Work to complete: If a line below includes the string "with", copy it.

-- Opening Marker --

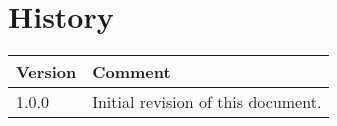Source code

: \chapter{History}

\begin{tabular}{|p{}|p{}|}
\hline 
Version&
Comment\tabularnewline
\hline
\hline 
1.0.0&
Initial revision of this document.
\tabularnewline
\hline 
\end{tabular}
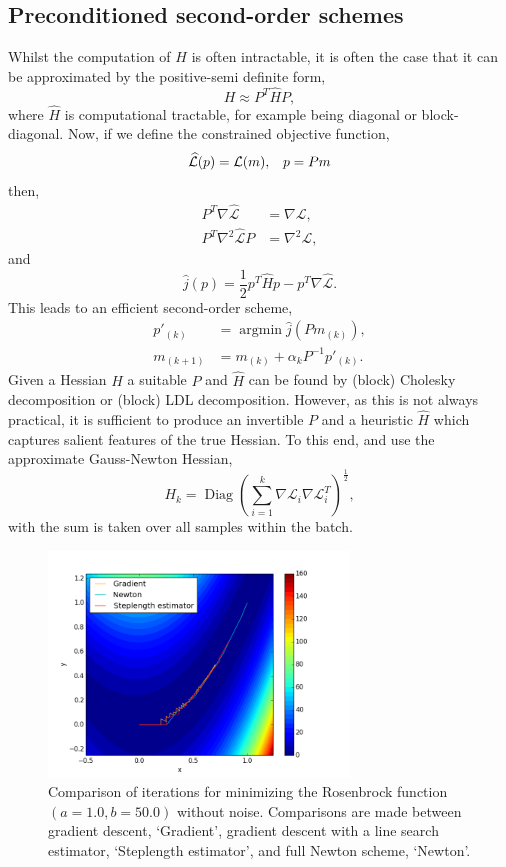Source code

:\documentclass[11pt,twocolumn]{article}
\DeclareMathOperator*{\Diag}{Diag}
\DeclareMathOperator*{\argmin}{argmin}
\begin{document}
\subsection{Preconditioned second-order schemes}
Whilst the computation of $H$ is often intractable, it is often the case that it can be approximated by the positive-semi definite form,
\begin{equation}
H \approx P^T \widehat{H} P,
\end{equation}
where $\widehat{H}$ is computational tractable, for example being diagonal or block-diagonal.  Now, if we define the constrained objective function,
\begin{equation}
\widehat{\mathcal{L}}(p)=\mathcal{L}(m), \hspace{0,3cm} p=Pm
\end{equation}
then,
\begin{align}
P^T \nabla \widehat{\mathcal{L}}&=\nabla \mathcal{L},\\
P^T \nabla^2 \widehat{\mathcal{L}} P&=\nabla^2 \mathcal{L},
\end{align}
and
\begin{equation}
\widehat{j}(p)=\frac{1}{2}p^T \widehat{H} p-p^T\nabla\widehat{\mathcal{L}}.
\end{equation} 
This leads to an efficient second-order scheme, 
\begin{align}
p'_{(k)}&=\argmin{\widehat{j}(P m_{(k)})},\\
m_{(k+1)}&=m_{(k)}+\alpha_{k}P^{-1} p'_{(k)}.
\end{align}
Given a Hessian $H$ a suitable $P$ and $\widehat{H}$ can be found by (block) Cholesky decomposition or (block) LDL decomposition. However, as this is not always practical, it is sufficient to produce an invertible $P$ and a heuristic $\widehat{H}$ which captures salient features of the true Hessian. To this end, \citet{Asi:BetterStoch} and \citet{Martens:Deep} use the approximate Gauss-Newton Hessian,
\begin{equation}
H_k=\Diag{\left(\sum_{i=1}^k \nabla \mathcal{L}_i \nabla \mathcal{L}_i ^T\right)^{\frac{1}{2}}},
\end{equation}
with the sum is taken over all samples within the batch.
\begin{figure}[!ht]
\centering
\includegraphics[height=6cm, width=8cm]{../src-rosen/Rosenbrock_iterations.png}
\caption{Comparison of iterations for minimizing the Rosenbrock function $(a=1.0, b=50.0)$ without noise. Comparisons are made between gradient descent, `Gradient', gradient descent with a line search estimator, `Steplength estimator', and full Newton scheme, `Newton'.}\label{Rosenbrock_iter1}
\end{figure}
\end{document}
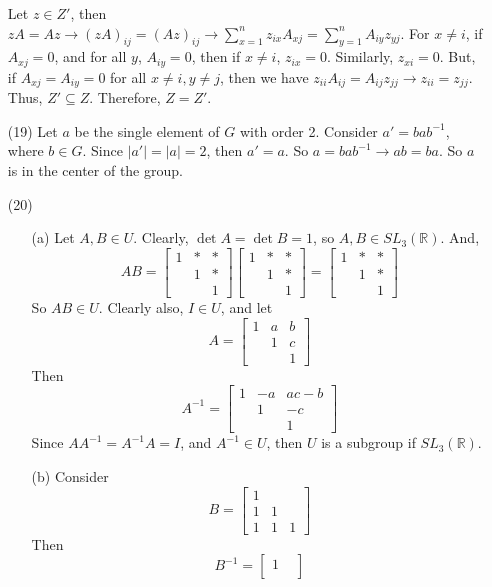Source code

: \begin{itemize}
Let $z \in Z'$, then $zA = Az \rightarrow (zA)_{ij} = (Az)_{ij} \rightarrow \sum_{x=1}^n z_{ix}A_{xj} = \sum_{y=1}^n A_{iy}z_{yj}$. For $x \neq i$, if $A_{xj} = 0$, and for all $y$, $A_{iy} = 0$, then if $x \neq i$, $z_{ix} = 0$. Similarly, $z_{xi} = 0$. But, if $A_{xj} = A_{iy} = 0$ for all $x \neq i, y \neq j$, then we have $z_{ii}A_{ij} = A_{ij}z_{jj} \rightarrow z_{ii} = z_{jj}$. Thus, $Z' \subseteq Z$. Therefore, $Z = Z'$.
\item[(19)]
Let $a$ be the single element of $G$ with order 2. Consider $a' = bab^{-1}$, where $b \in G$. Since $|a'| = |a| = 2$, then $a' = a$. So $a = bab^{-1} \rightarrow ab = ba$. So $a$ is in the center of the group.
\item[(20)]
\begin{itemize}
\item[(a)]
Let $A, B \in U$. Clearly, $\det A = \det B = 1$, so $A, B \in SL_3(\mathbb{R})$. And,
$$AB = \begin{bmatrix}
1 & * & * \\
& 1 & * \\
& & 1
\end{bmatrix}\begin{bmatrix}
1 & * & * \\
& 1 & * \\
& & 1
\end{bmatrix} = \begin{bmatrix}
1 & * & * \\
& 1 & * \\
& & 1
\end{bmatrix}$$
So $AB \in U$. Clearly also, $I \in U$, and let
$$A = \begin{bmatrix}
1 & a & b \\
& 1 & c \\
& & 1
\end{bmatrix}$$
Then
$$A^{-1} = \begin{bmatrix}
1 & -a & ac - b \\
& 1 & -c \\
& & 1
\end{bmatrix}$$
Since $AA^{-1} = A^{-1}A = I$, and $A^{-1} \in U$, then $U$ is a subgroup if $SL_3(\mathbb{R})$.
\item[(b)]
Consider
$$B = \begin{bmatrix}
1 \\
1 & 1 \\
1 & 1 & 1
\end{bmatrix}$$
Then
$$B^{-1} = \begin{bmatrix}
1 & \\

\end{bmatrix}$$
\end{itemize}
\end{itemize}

-- Closing Marker --
-- Opening Marker --

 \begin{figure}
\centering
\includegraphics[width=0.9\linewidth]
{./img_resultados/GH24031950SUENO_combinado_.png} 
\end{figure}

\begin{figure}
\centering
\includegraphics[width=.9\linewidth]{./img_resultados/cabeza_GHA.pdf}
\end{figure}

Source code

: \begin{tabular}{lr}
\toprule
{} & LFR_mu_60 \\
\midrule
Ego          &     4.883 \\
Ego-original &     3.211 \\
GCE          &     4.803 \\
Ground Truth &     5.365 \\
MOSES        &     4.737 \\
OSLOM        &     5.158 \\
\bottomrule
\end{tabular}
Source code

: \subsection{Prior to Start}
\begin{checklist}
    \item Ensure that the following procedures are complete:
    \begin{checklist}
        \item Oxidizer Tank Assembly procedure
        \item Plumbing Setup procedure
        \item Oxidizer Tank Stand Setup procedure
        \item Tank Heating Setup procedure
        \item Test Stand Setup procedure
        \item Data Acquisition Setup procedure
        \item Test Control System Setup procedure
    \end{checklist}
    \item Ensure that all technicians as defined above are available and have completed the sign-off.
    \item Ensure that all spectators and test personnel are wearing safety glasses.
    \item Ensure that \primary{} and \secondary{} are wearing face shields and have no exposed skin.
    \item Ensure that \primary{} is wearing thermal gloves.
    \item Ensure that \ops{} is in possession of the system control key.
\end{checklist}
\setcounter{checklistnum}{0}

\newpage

-- Closing Marker --

Your solution:
with the sum is taken over all samples within the batch.
\caption{Comparison of iterations for minimizing the Rosenbrock function $(a=1.0, b=50.0)$ without noise. Comparisons are made between gradient descent, `Gradient', gradient descent with a line search estimator, `Steplength estimator', and full Newton scheme, `Newton'.}\label{Rosenbrock_iter1}
Let $a$ be the single element of $G$ with order 2. Consider $a' = bab^{-1}$, where $b \in G$. Since $|a'| = |a| = 2$, then $a' = a$. So $a = bab^{-1} \rightarrow ab = ba$. So $a$ is in the center of the group.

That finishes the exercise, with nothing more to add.